Not long ago I found myself stuck halfway up a giant cedar. I had struggled up the bare lower trunk, wrestling with a thick covering of ivy. Arriving at the first branches and faced with the final ascent, I found my limbs frozen stiff. A friend, who had already nimbly picked his way to the summit, looked down on me through the fronds with a self-satisfied grin. I had one knee balanced on a branch, an arm wrapped around the trunk and my nose wedged in the bark. A buttock was braced against another bough and I was bleeding from a cut to my right ear.
Climbing trees is an all-body pursuit that engages every part of your anatomy; it’s not unusual to find your forehead pressed hard against a thorny trunk, buttressing the rest of your body weight, or your legs locked off around a tree limb. The joy of climbing trees comes from their barely ordered chaos; branches balance each other, but every tree is its own bedlam. Getting hopelessly lost in this arboreal cobweb is the whole point.

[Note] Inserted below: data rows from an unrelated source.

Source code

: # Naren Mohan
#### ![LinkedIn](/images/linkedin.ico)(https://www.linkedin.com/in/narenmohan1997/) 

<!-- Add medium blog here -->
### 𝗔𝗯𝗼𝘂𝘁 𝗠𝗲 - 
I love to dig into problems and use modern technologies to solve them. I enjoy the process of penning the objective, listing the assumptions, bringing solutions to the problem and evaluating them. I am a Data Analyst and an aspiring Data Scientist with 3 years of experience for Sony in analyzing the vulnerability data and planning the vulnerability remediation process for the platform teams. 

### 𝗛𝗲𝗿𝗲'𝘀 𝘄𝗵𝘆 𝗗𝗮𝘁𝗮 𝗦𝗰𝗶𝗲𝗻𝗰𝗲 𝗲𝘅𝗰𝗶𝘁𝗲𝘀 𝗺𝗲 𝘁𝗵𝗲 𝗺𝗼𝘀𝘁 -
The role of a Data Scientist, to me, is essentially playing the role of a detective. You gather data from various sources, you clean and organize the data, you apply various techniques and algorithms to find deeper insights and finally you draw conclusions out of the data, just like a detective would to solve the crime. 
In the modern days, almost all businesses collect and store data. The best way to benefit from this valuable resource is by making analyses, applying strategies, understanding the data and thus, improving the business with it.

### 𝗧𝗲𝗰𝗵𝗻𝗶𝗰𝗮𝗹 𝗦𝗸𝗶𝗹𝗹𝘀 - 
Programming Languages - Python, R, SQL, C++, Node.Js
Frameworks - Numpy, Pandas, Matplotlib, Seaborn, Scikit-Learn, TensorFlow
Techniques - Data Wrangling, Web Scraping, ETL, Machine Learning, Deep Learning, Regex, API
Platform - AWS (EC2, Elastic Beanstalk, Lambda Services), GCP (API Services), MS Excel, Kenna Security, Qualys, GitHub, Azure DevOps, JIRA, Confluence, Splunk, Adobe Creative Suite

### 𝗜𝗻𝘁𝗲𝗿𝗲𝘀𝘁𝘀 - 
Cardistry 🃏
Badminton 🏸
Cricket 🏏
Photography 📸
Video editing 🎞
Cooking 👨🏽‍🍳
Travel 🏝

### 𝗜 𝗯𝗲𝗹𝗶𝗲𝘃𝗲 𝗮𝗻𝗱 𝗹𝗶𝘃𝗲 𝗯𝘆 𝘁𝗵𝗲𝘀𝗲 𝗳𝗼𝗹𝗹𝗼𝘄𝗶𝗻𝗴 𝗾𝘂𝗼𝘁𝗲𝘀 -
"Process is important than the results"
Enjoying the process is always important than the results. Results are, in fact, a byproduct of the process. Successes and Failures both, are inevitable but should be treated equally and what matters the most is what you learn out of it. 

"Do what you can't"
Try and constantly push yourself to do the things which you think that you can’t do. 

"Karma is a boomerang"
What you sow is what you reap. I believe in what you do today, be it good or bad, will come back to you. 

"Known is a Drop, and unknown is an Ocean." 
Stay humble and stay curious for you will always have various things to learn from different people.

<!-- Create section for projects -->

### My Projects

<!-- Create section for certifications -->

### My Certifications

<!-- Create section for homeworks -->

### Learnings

Inevitably, upper-body strength helps. If you can do seventeen pull-ups hanging from the little finger of your left hand, then you have an advantage over the rest of us. The skill-set of a seasoned alpinist can be applied to bark but the novice is not ill-equipped. When exploring trees, the finer points of technique are subordinated to the haphazard joy of the climb.
This is a book with a strictly amateur philosophy. The closest many adults get to climbing trees in the 21st century is by paying for the privilege – even something so patently non-monetary has been ingeniously commercialised. You can be parted from your cash to be winched into the canopy, a harness tightened mercilessly around your genitals and a plastic helmet fused to your hair. With the overriding pain in your crotch, and your instructor swinging like an angry pendulum between you and the tree, there is little if any time for appreciating the scenery.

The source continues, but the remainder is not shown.